With the string "portarias" as the filter, copy each matching line from the records.

* **Given entries**
------------------------------------------------

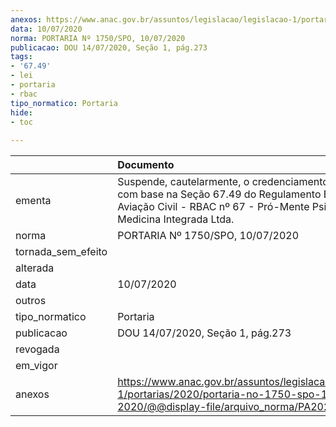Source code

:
 ```yaml
---
anexos: https://www.anac.gov.br/assuntos/legislacao/legislacao-1/portarias/2020/portaria-no-1750-spo-10-07-2020/@@display-file/arquivo_norma/PA2020-1750.pdf
data: 10/07/2020
norma: PORTARIA Nº 1750/SPO, 10/07/2020
publicacao: DOU 14/07/2020, Seção 1, pág.273
tags:
- '67.49'
- lei
- portaria
- rbac
tipo_normatico: Portaria
hide: 
- toc 
 
---
```


|                    | Documento                                                                                                                                                                             |
|:-------------------|:--------------------------------------------------------------------------------------------------------------------------------------------------------------------------------------|
| ementa             | Suspende, cautelarmente, o credenciamento de médico com base na Seção 67.49 do Regulamento Brasileiro de Aviação Civil - RBAC nº 67 - Pró-Mente Psicologia E Medicina Integrada Ltda. |
| norma              | PORTARIA Nº 1750/SPO, 10/07/2020                                                                                                                                                      |
| tornada_sem_efeito |                                                                                                                                                                                       |
| alterada           |                                                                                                                                                                                       |
| data               | 10/07/2020                                                                                                                                                                            |
| outros             |                                                                                                                                                                                       |
| tipo_normatico     | Portaria                                                                                                                                                                              |
| publicacao         | DOU 14/07/2020, Seção 1, pág.273                                                                                                                                                      |
| revogada           |                                                                                                                                                                                       |
| em_vigor           |                                                                                                                                                                                       |
| anexos             | https://www.anac.gov.br/assuntos/legislacao/legislacao-1/portarias/2020/portaria-no-1750-spo-10-07-2020/@@display-file/arquivo_norma/PA2020-1750.pdf                                  |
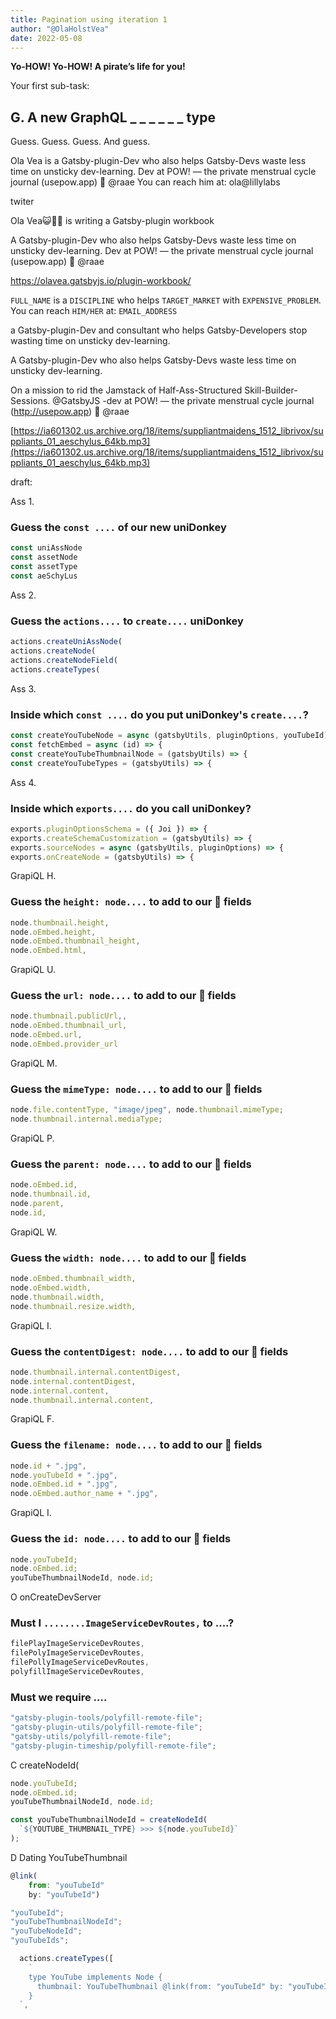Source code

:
 ```yaml
---
title: Pagination using iteration 1
author: "@OlaHolstVea"
date: 2022-05-08
---
```


**Yo-HOW! Yo-HOW! A pirate’s life for you!**

Your first sub-task:

## G. A new GraphQL \_ \_ \_ \_ \_ \_ type

Guess. Guess. Guess. And guess.

Ola Vea is a Gatsby-plugin-Dev who also helps Gatsby-Devs waste less time on unsticky dev-learning. Dev at POW! — the private menstrual cycle journal (usepow.app) 👑 @raae You can reach him at: ola@lillylabs

twiter

Ola Vea😺🏴‍☠️ is writing a Gatsby-plugin workbook

A Gatsby-plugin-Dev who also helps Gatsby-Devs waste less time on unsticky dev-learning. Dev at POW! — the private menstrual cycle journal (usepow.app) 👑 @raae

https://olavea.gatsbyjs.io/plugin-workbook/

`FULL_NAME` is a `DISCIPLINE` who helps `TARGET_MARKET` with `EXPENSIVE_PROBLEM`. You can reach `HIM/HER` at: `EMAIL_ADDRESS`

a Gatsby-plugin-Dev and consultant who helps Gatsby-Developers stop wasting time on unsticky dev-learning.

A Gatsby-plugin-Dev who also helps Gatsby-Devs waste less time on unsticky dev-learning.

On a mission to rid the Jamstack of Half-Ass-Structured Skill-Builder-Sessions.
@GatsbyJS
-dev at POW! — the private menstrual cycle journal (http://usepow.app) 👑
@raae

[https://ia601302.us.archive.org/18/items/suppliantmaidens_1512_librivox/suppliants_01_aeschylus_64kb.mp3](https://ia601302.us.archive.org/18/items/suppliantmaidens_1512_librivox/suppliants_01_aeschylus_64kb.mp3)

draft:

Ass 1.

### Guess the `const ....` of our new uniDonkey

```js
const uniAssNode
const assetNode
const assetType
const aeSchyLus

```

Ass 2.

### Guess the `actions....` to `create....` uniDonkey

```js
actions.createUniAssNode(
actions.createNode(
actions.createNodeField(
actions.createTypes(
```

Ass 3.

### Inside which `const ....` do you put uniDonkey's `create....`?

```js
const createYouTubeNode = async (gatsbyUtils, pluginOptions, youTubeId) => {
const fetchEmbed = async (id) => {
const createYouTubeThumbnailNode = (gatsbyUtils) => {
const createYouTubeTypes = (gatsbyUtils) => {
```

Ass 4.

### Inside which `exports....` do you call uniDonkey?

```js
exports.pluginOptionsSchema = ({ Joi }) => {
exports.createSchemaCustomization = (gatsbyUtils) => {
exports.sourceNodes = async (gatsbyUtils, pluginOptions) => {
exports.onCreateNode = (gatsbyUtils) => {
```

GrapiQL H.

### Guess the `height: node....` to add to our 🍓 fields

```js
node.thumbnail.height,
node.oEmbed.height,
node.oEmbed.thumbnail_height,
node.oEmbed.html,
```

GrapiQL U.

### Guess the `url: node....` to add to our 🍓 fields

```js
node.thumbnail.publicUrl,,
node.oEmbed.thumbnail_url,
node.oEmbed.url,
node.oEmbed.provider_url
```

GrapiQL M.

### Guess the `mimeType: node....` to add to our 🍓 fields

```js
node.file.contentType, "image/jpeg", node.thumbnail.mimeType;
node.thumbnail.internal.mediaType;
```

GrapiQL P.

### Guess the `parent: node....` to add to our 🍓 fields

```js
node.oEmbed.id,
node.thumbnail.id,
node.parent,
node.id,
```

GrapiQL W.

### Guess the `width: node....` to add to our 🍓 fields

```js
node.oEmbed.thumbnail_width,
node.oEmbed.width,
node.thumbnail.width,
node.thumbnail.resize.width,
```

GrapiQL I.

### Guess the `contentDigest: node....` to add to our 🍓 fields

```js
node.thumbnail.internal.contentDigest,
node.internal.contentDigest,
node.internal.content,
node.thumbnail.internal.content,
```

GrapiQL F.

### Guess the `filename: node....` to add to our 🍓 fields

```js
node.id + ".jpg",
node.youTubeId + ".jpg",
node.oEmbed.id + ".jpg",
node.oEmbed.author_name + ".jpg",
```

GrapiQL I.

### Guess the `id: node....` to add to our 🍓 fields

```js
node.youTubeId;
node.oEmbed.id;
youTubeThumbnailNodeId, node.id;
```

O
onCreateDevServer

### Must I `........ImageServiceDevRoutes,` to ....?

```js
filePlayImageServiceDevRoutes,
filePolyImageServiceDevRoutes,
filePollyImageServiceDevRoutes,
polyfillImageServiceDevRoutes,

```

### Must we require ….

```js
"gatsby-plugin-tools/polyfill-remote-file";
"gatsby-plugin-utils/polyfill-remote-file";
"gatsby-utils/polyfill-remote-file";
"gatsby-plugin-timeship/polyfill-remote-file";
```

C
createNodeId(

```js
node.youTubeId;
node.oEmbed.id;
youTubeThumbnailNodeId, node.id;
```

```js
const youTubeThumbnailNodeId = createNodeId(
  `${YOUTUBE_THUMBNAIL_TYPE} >>> ${node.youTubeId}`
);
```

D
Dating YouTubeThumbnail

```js
@link(
    from: "youTubeId"
    by: "youTubeId")

```

```js
"youTubeId";
"youTubeThumbnailNodeId";
"youTubeNodeId";
"youTubeIds";
```

```js
  actions.createTypes([
    `
    type YouTube implements Node {
      thumbnail: YouTubeThumbnail @link(from: "youTubeId" by: "youTubeId")
    }
  `,


```
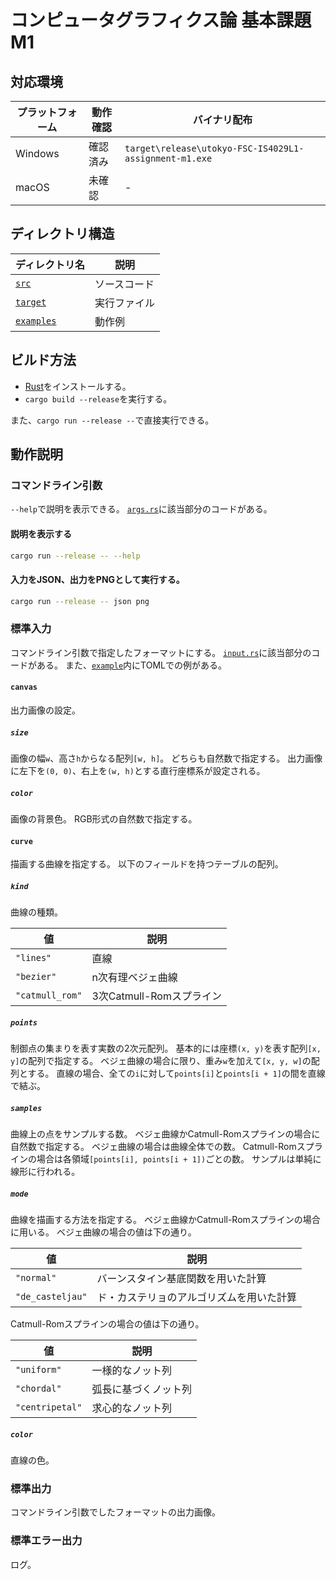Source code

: # コンピュータグラフィクス論 基本課題M1

## 対応環境

| プラットフォーム | 動作確認 | バイナリ配布 |
| - | - | - |
| Windows | 確認済み | `target\release\utokyo-FSC-IS4029L1-assignment-m1.exe` |
| macOS | 未確認 | - |

## ディレクトリ構造

| ディレクトリ名 | 説明 |
| - | - |
| [`src`](src) | ソースコード |
| [`target`](target) | 実行ファイル |
| [`examples`](examples) | 動作例 |

## ビルド方法 

+ [Rust](https://www.rust-lang.org/ja)をインストールする。
+ `cargo build --release`を実行する。

また、`cargo run --release --`で直接実行できる。

## 動作説明

### コマンドライン引数

`--help`で説明を表示できる。
[`args.rs`](src/args.rs)に該当部分のコードがある。

#### 説明を表示する

```sh
cargo run --release -- --help
```

#### 入力をJSON、出力をPNGとして実行する。

```sh
cargo run --release -- json png
```

### 標準入力

コマンドライン引数で指定したフォーマットにする。
[`input.rs`](src/input.rs)に該当部分のコードがある。
また、[`example`](example)内にTOMLでの例がある。

#### `canvas`

出力画像の設定。

##### `size`

画像の幅`w`、高さ`h`からなる配列`[w, h]`。
どちらも自然数で指定する。
出力画像に左下を`(0, 0)`、右上を`(w, h)`とする直行座標系が設定される。

##### `color`

画像の背景色。
RGB形式の自然数で指定する。

#### `curve`

描画する曲線を指定する。
以下のフィールドを持つテーブルの配列。

##### `kind`

曲線の種類。

| 値 | 説明 |
| - | - |
| `"lines"` | 直線 |
| `"bezier"` | n次有理ベジェ曲線 |
| `"catmull_rom"` | 3次Catmull-Romスプライン |

##### `points`

制御点の集まりを表す実数の2次元配列。
基本的には座標`(x, y)`を表す配列`[x, y]`の配列で指定する。
ベジェ曲線の場合に限り、重み`w`を加えて`[x, y, w]`の配列とする。
直線の場合、全ての`i`に対して`points[i]`と`points[i + 1]`の間を直線で結ぶ。

##### `samples`

曲線上の点をサンプルする数。
ベジェ曲線かCatmull-Romスプラインの場合に自然数で指定する。
ベジェ曲線の場合は曲線全体での数。
Catmull-Romスプラインの場合は各領域`[points[i], points[i + 1])`ごとの数。
サンプルは単純に線形に行われる。

##### `mode`

曲線を描画する方法を指定する。
ベジェ曲線かCatmull-Romスプラインの場合に用いる。
ベジェ曲線の場合の値は下の通り。

| 値 | 説明 |
| - | - |
| `"normal"` | バーンスタイン基底関数を用いた計算 |
| `"de_casteljau"` | ド・カステリョのアルゴリズムを用いた計算 |

Catmull-Romスプラインの場合の値は下の通り。

| 値 | 説明 |
| - | - |
| `"uniform"` | 一様的なノット列 |
| `"chordal"` | 弧長に基づくノット列 |
| `"centripetal"` | 求心的なノット列 |

##### `color`

直線の色。

### 標準出力

コマンドライン引数でしたフォーマットの出力画像。

### 標準エラー出力

ログ。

------------------------------------------------

* **Task response**
anexos: https://www.anac.gov.br/assuntos/legislacao/legislacao-1/portarias/2020/portaria-no-1750-spo-10-07-2020/@@display-file/arquivo_norma/PA2020-1750.pdf
| anexos             | https://www.anac.gov.br/assuntos/legislacao/legislacao-1/portarias/2020/portaria-no-1750-spo-10-07-2020/@@display-file/arquivo_norma/PA2020-1750.pdf                                  |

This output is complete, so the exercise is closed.